From the winner of the PEN/Malamud Award for Excellence in the Short Story and "one of our most gifted writers" ( Chicago Tribune )

With his five previous books of fiction, Charles Baxter established himself as a contemporary literary master, in the traditions of Raymond Carver, William Maxwell, and Alice Munro. This radiant collection confirms Baxter's ability to revel in the surfaces of seemingly ordinary lives while uncovering their bedrock of passion, madness, levity and grief.
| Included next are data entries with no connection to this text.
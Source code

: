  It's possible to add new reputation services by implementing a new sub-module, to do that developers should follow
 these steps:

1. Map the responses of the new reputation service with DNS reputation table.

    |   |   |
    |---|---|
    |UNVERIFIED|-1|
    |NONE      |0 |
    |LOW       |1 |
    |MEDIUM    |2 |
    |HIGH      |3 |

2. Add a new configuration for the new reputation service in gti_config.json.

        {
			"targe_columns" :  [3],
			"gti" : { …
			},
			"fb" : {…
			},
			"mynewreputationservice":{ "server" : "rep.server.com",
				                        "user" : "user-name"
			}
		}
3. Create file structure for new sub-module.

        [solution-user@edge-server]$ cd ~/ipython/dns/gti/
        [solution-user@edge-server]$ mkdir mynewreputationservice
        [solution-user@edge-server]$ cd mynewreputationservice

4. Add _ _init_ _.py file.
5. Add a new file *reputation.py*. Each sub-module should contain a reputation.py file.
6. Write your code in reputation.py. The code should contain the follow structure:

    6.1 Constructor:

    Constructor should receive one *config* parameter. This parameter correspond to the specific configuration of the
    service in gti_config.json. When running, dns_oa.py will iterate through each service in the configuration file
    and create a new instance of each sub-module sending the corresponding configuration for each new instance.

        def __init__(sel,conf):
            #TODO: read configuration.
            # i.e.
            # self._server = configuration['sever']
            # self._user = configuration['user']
Reviews provided by Syndetics

Publishers Weekly Review

Baxter's (Shadow Play) sixth work of fiction is something of an incongruity: seven virtuosic stories preceding a novella largely bereft of the stories' shared merits. Ambitious and accomplished, the shorter works here tackle slippery themes and subjects-fleeting moments of truth; the ambiguities of daily life and the defenses through which ordinary men and women attempt to clarify them. In "Kiss Away," for example, a young woman wonders if she should believe a stranger's announcement that her lover has a history of battering women, or if the stranger is no more reliable than the alcoholic who promised to grant her three wishes (which, incidentally, come true). Here as elsewhere, Baxter unrolls his canvas slowly and deliberately, convincing the reader of his characters' vitality and patterning their responses delicately and with pathos. In the title novella, however, the suppleness of the author's observations coarsens into heavy ironies and almost melodramatic revelations. Narrated with deliberate (and often painful) artlessness by the protagonist's son, "Believers" pits a good country priest against a wealthy and corrupt couple who might be outcasts from a Fitzgerald novel. It is 1938, and they lure him from Michigan to travel with them to Germany, where the wife briefly and admiringly encounters Goebbels and the priest loses his faith (the wife "throw[s] rocks through the glass of his soul"). Fortunately, the novella comes last: newcomers will have seen what Baxter's reputation is built upon, and admirers will not mind that his gambles do not always pay. (Mar.) (c) Copyright PWxyz, LLC. All rights reserved

Kirkus Book Review

No one will ever accuse Baxter of literary frivolity--and that's the problem. In these eight stories, even the most casual events come bathed in sociopolitical gloss, often to the detriment of Baxter's modest narrative instincts. ``Believers,'' the novella that takes up a large part of this volume, strives for world-historical significance to explain one man's loss of faith: the narrator's father, a former Catholic priest who was seduced from his bumpkin modesty in the Midwest by a couple of northeastern smarties, a Protestant husband and wife who aspired to be America's answer to the Cliveden set--witty and urbane fascists, with oodles of dough and a fancy estate in Michigan. The narrator's frustration is simple: He was conceived as a direct result of apostasy and abandoned celibacy. Such clear and easy ironies abound in Baxter's remaining stories as well. In ``The Next Building I Plan to Bomb,'' a seemingly bland (and heterosexual) midwestern banker finds a threatening message on a piece of paper and decides to act out his own need to be dangerous by engaging in unsafe sex with a young man. Baxter's well-written narratives are distinguished by such surprises--the odd revelation in an apparently ordinary life, like the neighbor who may or may not be a child molester/killer (``Time Exposure''); the happily-in- love young slacker who isn't sure whether her boyfriend is a woman beater or not (``Kiss Away''); and the married father who acts like a fool over his first wife, whom he hasn't seen since she left him over a decade ago (``Flood Show''). Linked by their underlying concern with the forms of passion, these stories are best exemplified by ``The Cures For Love,'' a relatively modest tale of a classics teacher who finds solace in Ovid. Baxter's banal commentary about America as mouthed by his characters is slightly more endurable than those same characters' tendency to write things like ``sadness'' on grocery lists. A fine writer is here tried (tired?) and true. (Author tour)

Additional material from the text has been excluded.